- Associated Press - Friday, June 13, 2014

PROVIDENCE, R.I. (AP) - The Providence VA Medical Center’s mortality rate was among the highest in a recent tally of patient deaths among veterans hospitals nationwide, according to Veterans Affairs data released this week.

The figures, for January through March, were released in conjunction with the results of the VA audit conducted after reports of patients dying while awaiting appointments and of cover-ups at the Phoenix VA center.

According to the data, the Providence hospital was above the 90th percentile for the number of patients who die within 30 days of admission, meaning 90 percent of other VAs had a lower rate.

Providence VA spokeswoman Leslie Pierson said Friday the local hospital’s mortality rate was high because the hospital erroneously included hospice patients in the calculation. She said that while the mortality rate is a measure of how well a hospital is curing disease and injury, hospice patients are there to be made comfortable, not cured.

In its audit, the federal agency examined 731 VA hospitals and outpatient clinics and found more than 57,000 veterans had been waiting 90 days or more for their first VA medical appointments.

While the Providence VA was not among the sites flagged for further review, it had one of the longest average wait times in the country. The audit showed new patients were waiting about 74 days on average for a primary care appointment with the Providence VA. But Pierson said Friday that 74 days was a projected wait time based on patient volume in April. She said the actual wait time was closer to 35 days.

Pierson said she expects the wait time to go down because the Providence VA system is adding primary care teams at the hospital and at its outpatient clinic in Hyannis, Massachusetts. She said she also expects the mortality rate to fall as future calculations exclude hospice patients.

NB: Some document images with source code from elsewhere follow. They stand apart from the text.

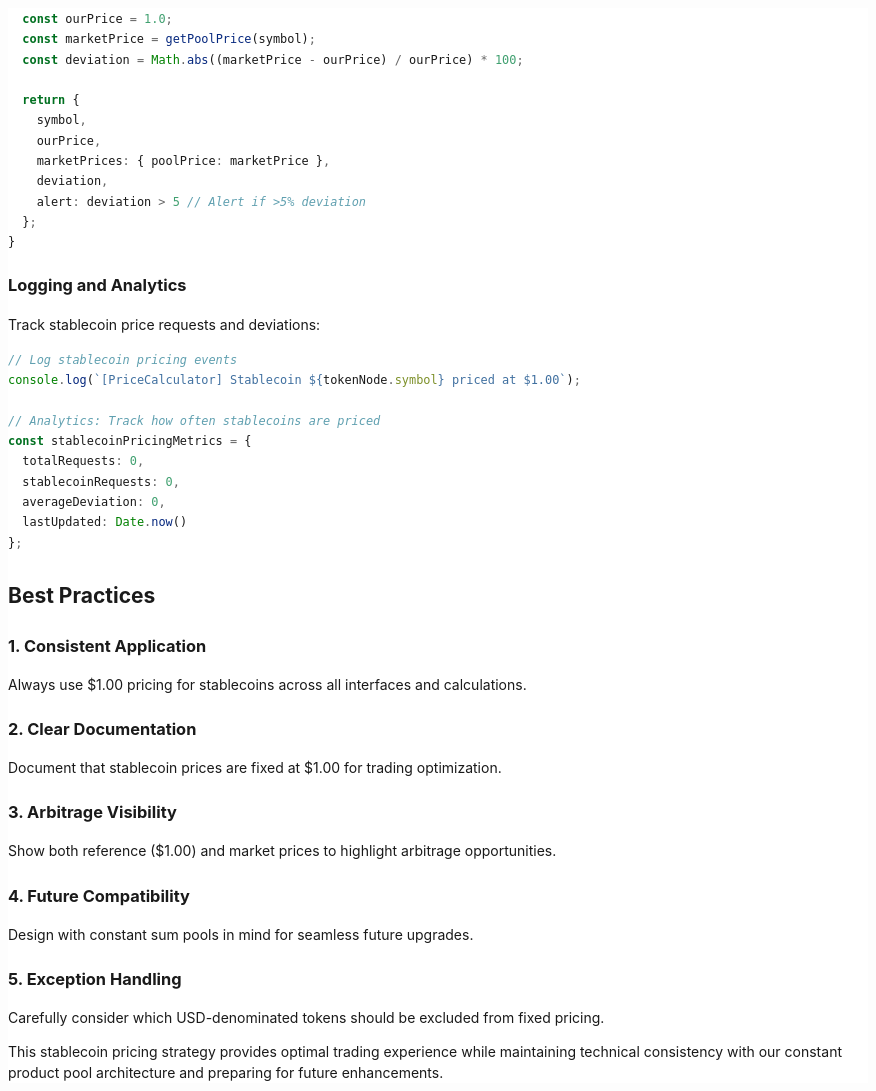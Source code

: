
 ```typescript
  const ourPrice = 1.0;
  const marketPrice = getPoolPrice(symbol);
  const deviation = Math.abs((marketPrice - ourPrice) / ourPrice) * 100;
  
  return {
    symbol,
    ourPrice,
    marketPrices: { poolPrice: marketPrice },
    deviation,
    alert: deviation > 5 // Alert if >5% deviation
  };
}
```

### Logging and Analytics

Track stablecoin price requests and deviations:

```typescript
// Log stablecoin pricing events
console.log(`[PriceCalculator] Stablecoin ${tokenNode.symbol} priced at $1.00`);

// Analytics: Track how often stablecoins are priced
const stablecoinPricingMetrics = {
  totalRequests: 0,
  stablecoinRequests: 0,
  averageDeviation: 0,
  lastUpdated: Date.now()
};
```

## Best Practices

### 1. Consistent Application
Always use $1.00 pricing for stablecoins across all interfaces and calculations.

### 2. Clear Documentation
Document that stablecoin prices are fixed at $1.00 for trading optimization.

### 3. Arbitrage Visibility
Show both reference ($1.00) and market prices to highlight arbitrage opportunities.

### 4. Future Compatibility
Design with constant sum pools in mind for seamless future upgrades.

### 5. Exception Handling
Carefully consider which USD-denominated tokens should be excluded from fixed pricing.

This stablecoin pricing strategy provides optimal trading experience while maintaining technical consistency with our constant product pool architecture and preparing for future enhancements.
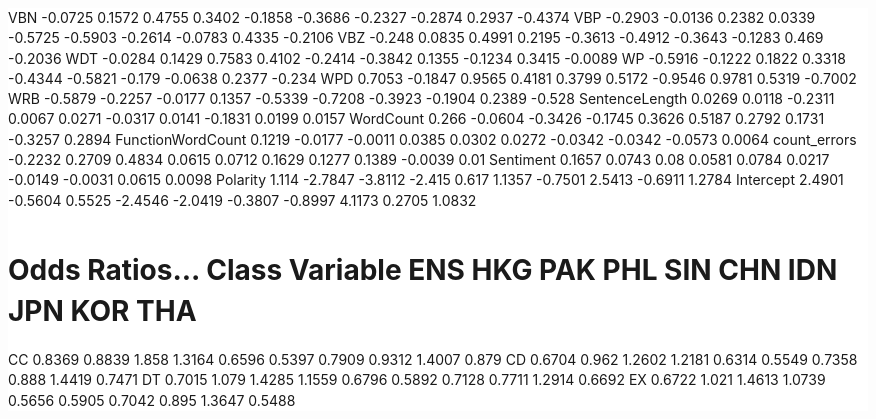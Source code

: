 VBN                                 -0.0725                  0.1572                  0.4755                  0.3402                 -0.1858                 -0.3686                 -0.2327                 -0.2874                  0.2937                 -0.4374
VBP                                 -0.2903                 -0.0136                  0.2382                  0.0339                 -0.5725                 -0.5903                 -0.2614                 -0.0783                  0.4335                 -0.2106
VBZ                                  -0.248                  0.0835                  0.4991                  0.2195                 -0.3613                 -0.4912                 -0.3643                 -0.1283                   0.469                 -0.2036
WDT                                 -0.0284                  0.1429                  0.7583                  0.4102                 -0.2414                 -0.3842                  0.1355                 -0.1234                  0.3415                 -0.0089
WP                                  -0.5916                 -0.1222                  0.1822                  0.3318                 -0.4344                 -0.5821                  -0.179                 -0.0638                  0.2377                  -0.234
WPD                                  0.7053                 -0.1847                  0.9565                  0.4181                  0.3799                  0.5172                 -0.9546                  0.9781                  0.5319                 -0.7002
WRB                                 -0.5879                 -0.2257                 -0.0177                  0.1357                 -0.5339                 -0.7208                 -0.3923                 -0.1904                  0.2389                  -0.528
SentenceLength                       0.0269                  0.0118                 -0.2311                  0.0067                  0.0271                 -0.0317                  0.0141                 -0.1831                  0.0199                  0.0157
WordCount                             0.266                 -0.0604                 -0.3426                 -0.1745                  0.3626                  0.5187                  0.2792                  0.1731                 -0.3257                  0.2894
FunctionWordCount                    0.1219                 -0.0177                 -0.0011                  0.0385                  0.0302                  0.0272                 -0.0342                 -0.0342                 -0.0573                  0.0064
count_errors                        -0.2232                  0.2709                  0.4834                  0.0615                  0.0712                  0.1629                  0.1277                  0.1389                 -0.0039                    0.01
Sentiment                            0.1657                  0.0743                    0.08                  0.0581                  0.0784                  0.0217                 -0.0149                 -0.0031                  0.0615                  0.0098
Polarity                              1.114                 -2.7847                 -3.8112                  -2.415                   0.617                  1.1357                 -0.7501                  2.5413                 -0.6911                  1.2784
Intercept                            2.4901                 -0.5604                  0.5525                 -2.4546                 -2.0419                 -0.3807                 -0.8997                  4.1173                  0.2705                  1.0832


Odds Ratios...
                                      Class
Variable                                ENS                     HKG                     PAK                     PHL                     SIN                     CHN                     IDN                     JPN                     KOR                     THA
===================================================================================================================================================================================================================================================================
CC                                   0.8369                  0.8839                   1.858                  1.3164                  0.6596                  0.5397                  0.7909                  0.9312                  1.4007                   0.879
CD                                   0.6704                   0.962                  1.2602                  1.2181                  0.6314                  0.5549                  0.7358                   0.888                  1.4419                  0.7471
DT                                   0.7015                   1.079                  1.4285                  1.1559                  0.6796                  0.5892                  0.7128                  0.7711                  1.2914                  0.6692
EX                                   0.6722                   1.021                  1.4613                  1.0739                  0.5656                  0.5905                  0.7042                   0.895                  1.3647                  0.5488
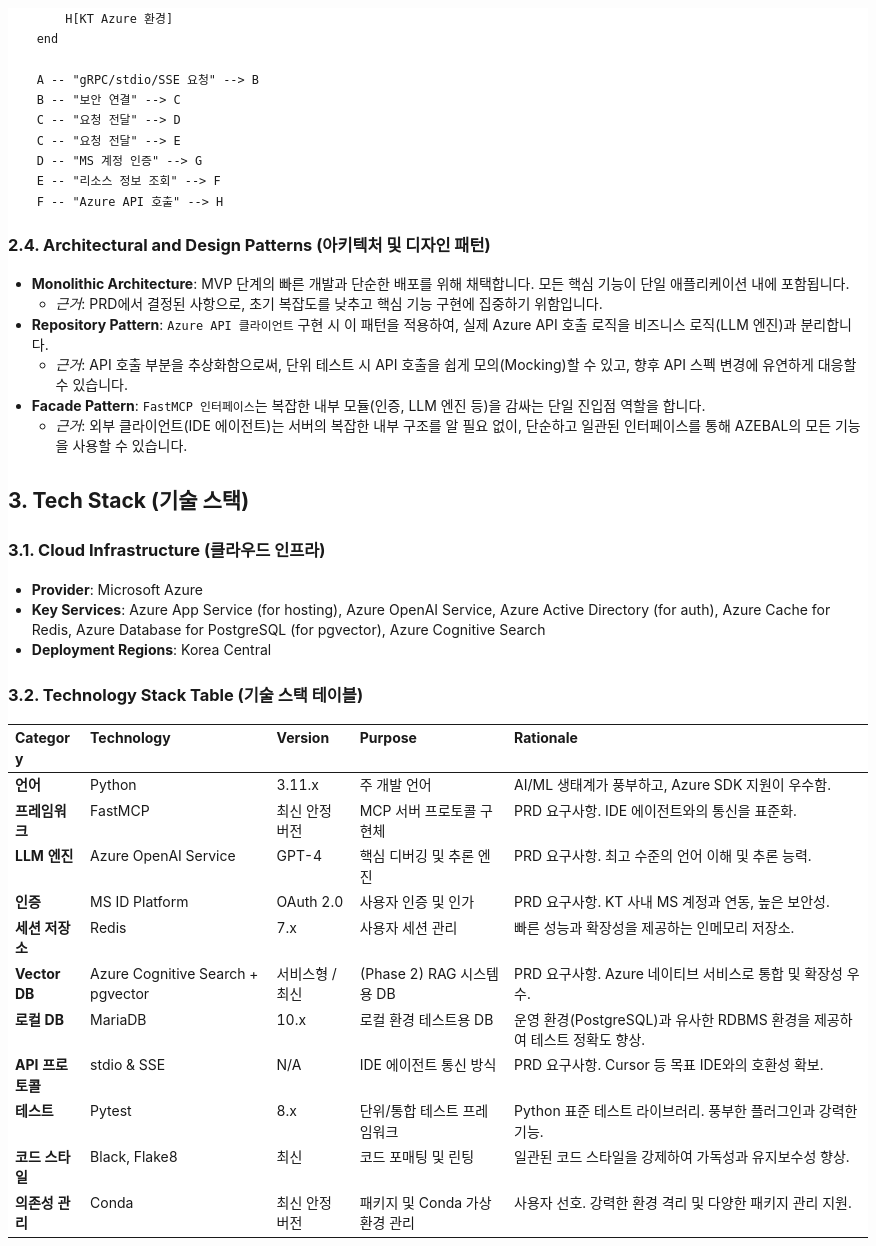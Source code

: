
 ```mermaid
        H[KT Azure 환경]
    end

    A -- "gRPC/stdio/SSE 요청" --> B
    B -- "보안 연결" --> C
    C -- "요청 전달" --> D
    C -- "요청 전달" --> E
    D -- "MS 계정 인증" --> G
    E -- "리소스 정보 조회" --> F
    F -- "Azure API 호출" --> H
```

### 2.4. Architectural and Design Patterns (아키텍처 및 디자인 패턴)

* **Monolithic Architecture**: MVP 단계의 빠른 개발과 단순한 배포를 위해 채택합니다. 모든 핵심 기능이 단일 애플리케이션 내에 포함됩니다.
    * *근거*: PRD에서 결정된 사항으로, 초기 복잡도를 낮추고 핵심 기능 구현에 집중하기 위함입니다.
* **Repository Pattern**: `Azure API 클라이언트` 구현 시 이 패턴을 적용하여, 실제 Azure API 호출 로직을 비즈니스 로직(LLM 엔진)과 분리합니다.
    * *근거*: API 호출 부분을 추상화함으로써, 단위 테스트 시 API 호출을 쉽게 모의(Mocking)할 수 있고, 향후 API 스펙 변경에 유연하게 대응할 수 있습니다.
* **Facade Pattern**: `FastMCP 인터페이스`는 복잡한 내부 모듈(인증, LLM 엔진 등)을 감싸는 단일 진입점 역할을 합니다.
    * *근거*: 외부 클라이언트(IDE 에이전트)는 서버의 복잡한 내부 구조를 알 필요 없이, 단순하고 일관된 인터페이스를 통해 AZEBAL의 모든 기능을 사용할 수 있습니다.

## 3. Tech Stack (기술 스택)

### 3.1. Cloud Infrastructure (클라우드 인프라)

* **Provider**: Microsoft Azure
* **Key Services**: Azure App Service (for hosting), Azure OpenAI Service, Azure Active Directory (for auth), Azure Cache for Redis, Azure Database for PostgreSQL (for pgvector), Azure Cognitive Search
* **Deployment Regions**: Korea Central

### 3.2. Technology Stack Table (기술 스택 테이블)

| Category | Technology | Version | Purpose | Rationale |
| :--- | :--- | :--- | :--- | :--- |
| **언어** | Python | 3.11.x | 주 개발 언어 | AI/ML 생태계가 풍부하고, Azure SDK 지원이 우수함. |
| **프레임워크** | FastMCP | 최신 안정 버전 | MCP 서버 프로토콜 구현체 | PRD 요구사항. IDE 에이전트와의 통신을 표준화. |
| **LLM 엔진** | Azure OpenAI Service | GPT-4 | 핵심 디버깅 및 추론 엔진 | PRD 요구사항. 최고 수준의 언어 이해 및 추론 능력. |
| **인증** | MS ID Platform | OAuth 2.0 | 사용자 인증 및 인가 | PRD 요구사항. KT 사내 MS 계정과 연동, 높은 보안성. |
| **세션 저장소**| Redis | 7.x | 사용자 세션 관리 | 빠른 성능과 확장성을 제공하는 인메모리 저장소. |
| **Vector DB** | Azure Cognitive Search + pgvector | 서비스형 / 최신 | (Phase 2) RAG 시스템용 DB | PRD 요구사항. Azure 네이티브 서비스로 통합 및 확장성 우수. |
| **로컬 DB** | MariaDB | 10.x | 로컬 환경 테스트용 DB | 운영 환경(PostgreSQL)과 유사한 RDBMS 환경을 제공하여 테스트 정확도 향상. |
| **API 프로토콜**| stdio & SSE | N/A | IDE 에이전트 통신 방식 | PRD 요구사항. Cursor 등 목표 IDE와의 호환성 확보. |
| **테스트** | Pytest | 8.x | 단위/통합 테스트 프레임워크 | Python 표준 테스트 라이브러리. 풍부한 플러그인과 강력한 기능. |
| **코드 스타일**| Black, Flake8 | 최신 | 코드 포매팅 및 린팅 | 일관된 코드 스타일을 강제하여 가독성과 유지보수성 향상. |
| **의존성 관리**| Conda | 최신 안정 버전 | 패키지 및 Conda 가상환경 관리 | 사용자 선호. 강력한 환경 격리 및 다양한 패키지 관리 지원. |
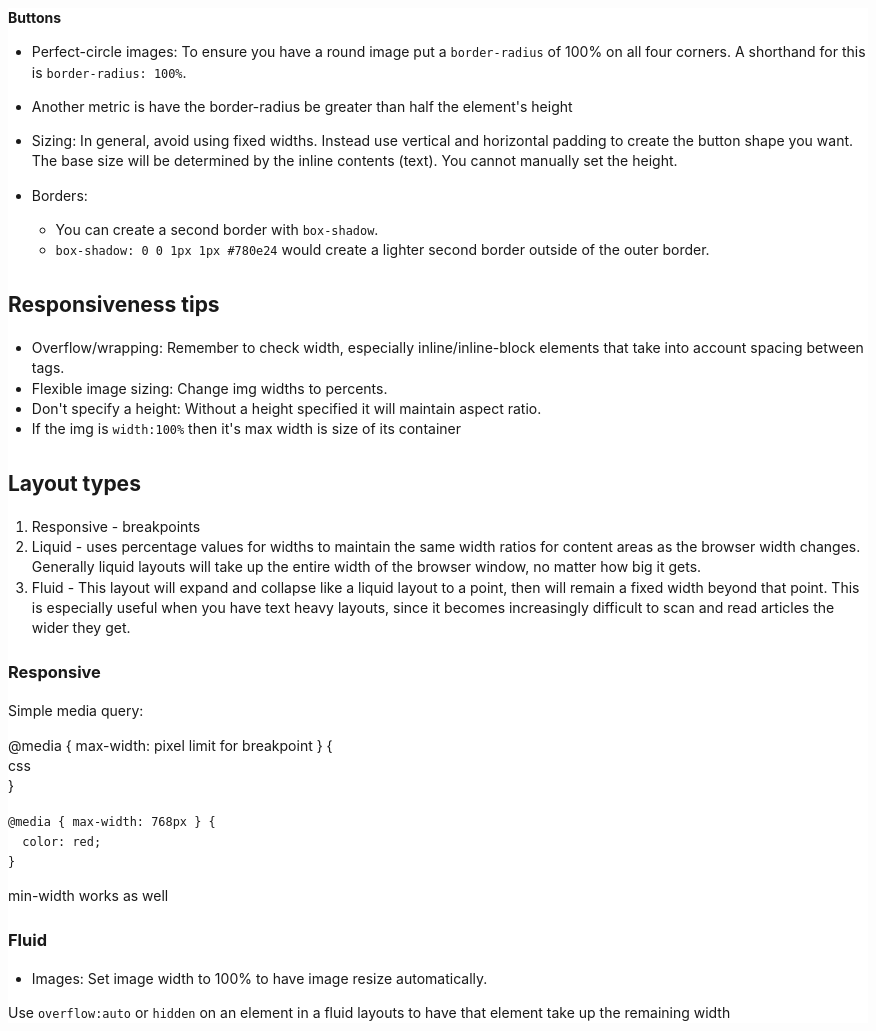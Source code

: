 **Buttons**

* Perfect-circle images: To ensure you have a round image put a `border-radius` of 100% on all four corners. A shorthand for this is `border-radius: 100%`.

* Another metric is have the border-radius be greater than half the element's height

* Sizing: In general, avoid using fixed widths. Instead use vertical and horizontal padding to create the button shape you want. The base size will be determined by the inline contents (text). You cannot manually set the height.

* Borders:
  * You can create a second border with  `box-shadow`.
  * `box-shadow: 0 0 1px 1px #780e24` would create a lighter second border outside of the outer border.

## Responsiveness tips

-   Overflow/wrapping: Remember to check width, especially inline/inline-block elements that take into account spacing between tags.
-  Flexible image sizing: Change img widths to percents.
-  Don't specify a height: Without a height specified it will maintain aspect ratio.
-  If the img is `width:100%` then it's max width is size of its container  

## Layout types

1. Responsive - breakpoints
2. Liquid - uses percentage values for widths to maintain the same width ratios for content areas as the browser width changes. Generally liquid layouts will take up the entire width of the browser window, no matter how big it gets.
3. Fluid -  This layout will expand and collapse like a liquid layout to a point, then will remain a fixed width beyond that point. This is especially useful when you have text heavy layouts, since it becomes increasingly difficult to scan and read articles the wider they get.

### Responsive

Simple media query:

@media { max-width: pixel limit for breakpoint } {  
  css  
}  

```
@media { max-width: 768px } {
  color: red;
}
```

min-width works as well

### Fluid

- Images: Set image width to 100% to have image resize automatically.

Use `overflow:auto` or `hidden` on an element in a fluid layouts to have that element take up the remaining width
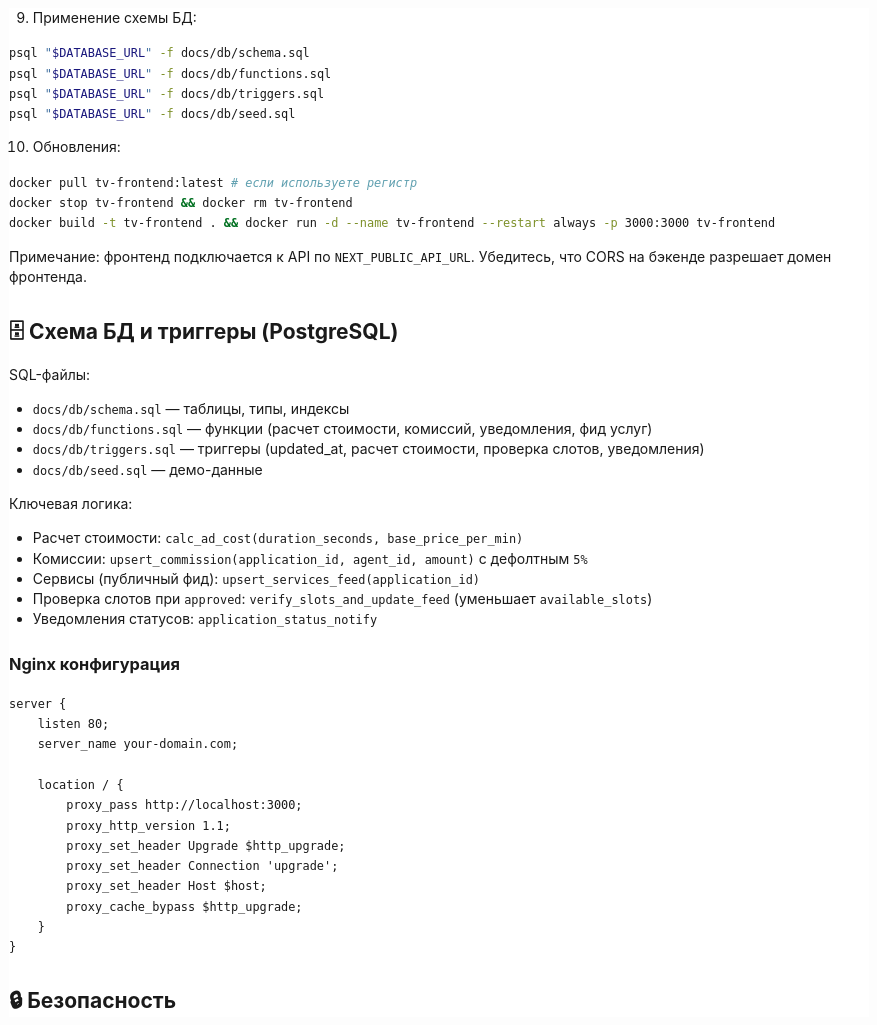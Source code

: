 9. Применение схемы БД:
```bash
psql "$DATABASE_URL" -f docs/db/schema.sql
psql "$DATABASE_URL" -f docs/db/functions.sql
psql "$DATABASE_URL" -f docs/db/triggers.sql
psql "$DATABASE_URL" -f docs/db/seed.sql
```

10. Обновления:
```bash
docker pull tv-frontend:latest # если используете регистр
docker stop tv-frontend && docker rm tv-frontend
docker build -t tv-frontend . && docker run -d --name tv-frontend --restart always -p 3000:3000 tv-frontend
```

Примечание: фронтенд подключается к API по `NEXT_PUBLIC_API_URL`. Убедитесь, что CORS на бэкенде разрешает домен фронтенда.

## 🗄️ Схема БД и триггеры (PostgreSQL)

SQL-файлы:
- `docs/db/schema.sql` — таблицы, типы, индексы
- `docs/db/functions.sql` — функции (расчет стоимости, комиссий, уведомления, фид услуг)
- `docs/db/triggers.sql` — триггеры (updated_at, расчет стоимости, проверка слотов, уведомления)
- `docs/db/seed.sql` — демо-данные

Ключевая логика:
- Расчет стоимости: `calc_ad_cost(duration_seconds, base_price_per_min)`
- Комиссии: `upsert_commission(application_id, agent_id, amount)` с дефолтным `5%`
- Сервисы (публичный фид): `upsert_services_feed(application_id)`
- Проверка слотов при `approved`: `verify_slots_and_update_feed` (уменьшает `available_slots`)
- Уведомления статусов: `application_status_notify`

### Nginx конфигурация
```nginx
server {
    listen 80;
    server_name your-domain.com;
    
    location / {
        proxy_pass http://localhost:3000;
        proxy_http_version 1.1;
        proxy_set_header Upgrade $http_upgrade;
        proxy_set_header Connection 'upgrade';
        proxy_set_header Host $host;
        proxy_cache_bypass $http_upgrade;
    }
}
```

## 🔒 Безопасность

Thirty-four patients at the Providence VA died in the first quarter of this year, including 20 patients who were terminally or seriously ill and needed hospice care when they were admitted. Pierson said she suspects that other hospitals had lower rates because their hospice patients were not counted.

U.S. Sen. Jack Reed said that while the statistics don’t reflect the actual care or condition of the patients, the Providence VA’s mortality rate deserves attention.

“I don’t think we can sort of make excuses,” the Rhode Island Democrat said.

The hospital received one star out of a possible five in the federal agency’s quality rating system: the more stars, the fewer patients who died within 30 days of being admitted for heart failure or who needed to be readmitted after they were discharged.

“We want to be five stars,” Reed said.

The Providence VA might expand its palliative care program so veterans can be treated for acute or chronic pain without being admitted to the hospital. It says it has also taken steps to reduce the number of cases of ventilator-associated pneumonia and pressure ulcers - two of the areas where rates at the Providence hospital exceeded those at most other VA facilities.

Reed said he remains concerned.

“We can’t sit back and say it’s good enough,” he said. “We have to make it the best.”

But he said he believes Providence VA staff members have rededicated themselves to providing the best possible care.